To download all the repository’s issues, we’ll use the GitHub REST API to poll the Issues endpoint. This endpoint returns a list of JSON objects, with each object containing a large number of fields that include the title and description as well as metadata about the status of the issue and so on.

A convenient way to download the issues is via the requests library, which is the standard way for making HTTP requests in Python  
you can make GET requests to the Issues endpoint by invoking the requests.get() function.

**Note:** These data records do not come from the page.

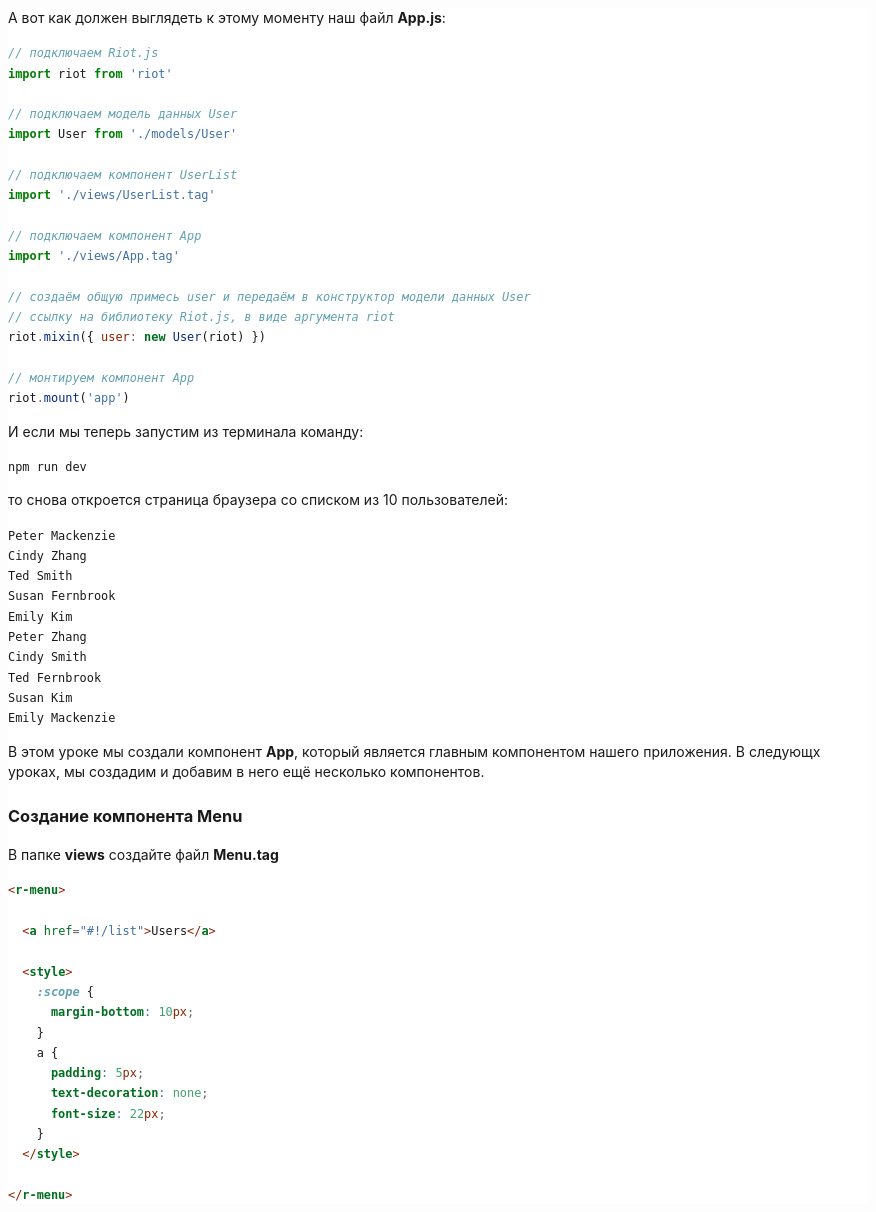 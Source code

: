 А вот как должен выглядеть к этому моменту наш файл **App.js**:

```js
// подключаем Riot.js
import riot from 'riot'

// подключаем модель данных User
import User from './models/User'

// подключаем компонент UserList
import './views/UserList.tag'

// подключаем компонент App
import './views/App.tag'

// создаём общую примесь user и передаём в конструктор модели данных User
// ссылку на библиотеку Riot.js, в виде аргумента riot
riot.mixin({ user: new User(riot) })

// монтируем компонент App
riot.mount('app')
```

И если мы теперь запустим из терминала команду:

```
npm run dev
```

то снова откроется страница браузера со списком из 10 пользователей:

```
Peter Mackenzie
Cindy Zhang
Ted Smith
Susan Fernbrook
Emily Kim
Peter Zhang
Cindy Smith
Ted Fernbrook
Susan Kim
Emily Mackenzie
```

В этом уроке мы создали компонент **App**, который является главным компонентом нашего приложения. В следующх уроках, мы создадим и добавим в него ещё несколько компонентов.

<h3 id="create-component-menu">Создание компонента Menu</h3>

В папке **views** создайте файл **Menu.tag**

```html
<r-menu>

  <a href="#!/list">Users</a>

  <style>
    :scope {
      margin-bottom: 10px;
    }
    a {
      padding: 5px;
      text-decoration: none;
      font-size: 22px;
    }
  </style>
  
</r-menu>
```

For example, you can run the following command to retrieve the first issue on the first page:

In [1]:
import requests

url = "https://api.github.com/repos/huggingface/datasets/issues?page=1&per_page=1"
response = requests.get(url)

In [2]:
response.status_code

200

a 200 status means the request was successful (you can find a list of possible HTTP status codes here). What we are really interested in, though, is the payload, which can be accessed in various formats like bytes, strings, or JSON. Since we know our issues are in JSON format, let’s inspect the payload as follows:

In [3]:
response.json()

[{'url': 'https://api.github.com/repos/huggingface/datasets/issues/6022',
  'repository_url': 'https://api.github.com/repos/huggingface/datasets',
  'labels_url': 'https://api.github.com/repos/huggingface/datasets/issues/6022/labels{/name}',
  'comments_url': 'https://api.github.com/repos/huggingface/datasets/issues/6022/comments',
  'events_url': 'https://api.github.com/repos/huggingface/datasets/issues/6022/events',
  'html_url': 'https://github.com/huggingface/datasets/issues/6022',
  'id': 1800092589,
  'node_id': 'I_kwDODunzps5rSzut',
  'number': 6022,
  'title': "Batch map raises TypeError: '>=' not supported between instances of 'NoneType' and 'int'",
  'user': {'login': 'codingl2k1',
   'id': 138426806,
   'node_id': 'U_kgDOCEA5tg',
   'avatar_url': 'https://avatars.githubusercontent.com/u/138426806?v=4',
   'gravatar_id': '',
   'url': 'https://api.github.com/users/codingl2k1',
   'html_url': 'https://github.com/codingl2k1',
   'followers_url': 'https://api.github.com/users/co

In [5]:
len(response.json())

1

As described in the GitHub documentation, unauthenticated requests are limited to 60 requests per hour. Although you can increase the per_page query parameter to reduce the number of requests you make, you will still hit the rate limit on any repository that has more than a few thousand issues. So instead, you should follow GitHub’s instructions on creating a personal access token so that you can boost the rate limit to 5,000 requests per hour. Once you have your token, you can include it as part of the request header:

In [11]:
GITHUB_TOKEN = "xxx"  # Copy your GitHub token here
headers = {"Authorization": f"token {GITHUB_TOKEN}"}

In [3]:
GITHUB_TOKEN

NameError: name 'GITHUB_TOKEN' is not defined

let’s create a function that can download all the issues from a GitHub repository:

In [13]:
import time
import math
from pathlib import Path
import pandas as pd
from tqdm.notebook import tqdm


def fetch_issues(
    owner="huggingface",
    repo="datasets",
    num_issues=10_000,
    rate_limit=5_000,
    issues_path=Path("."),
):
    if not issues_path.is_dir():
        issues_path.mkdir(exist_ok=True)

    batch = []
    all_issues = []
    per_page = 100  # Number of issues to return per page
    num_pages = math.ceil(num_issues / per_page)
    base_url = "https://api.github.com/repos"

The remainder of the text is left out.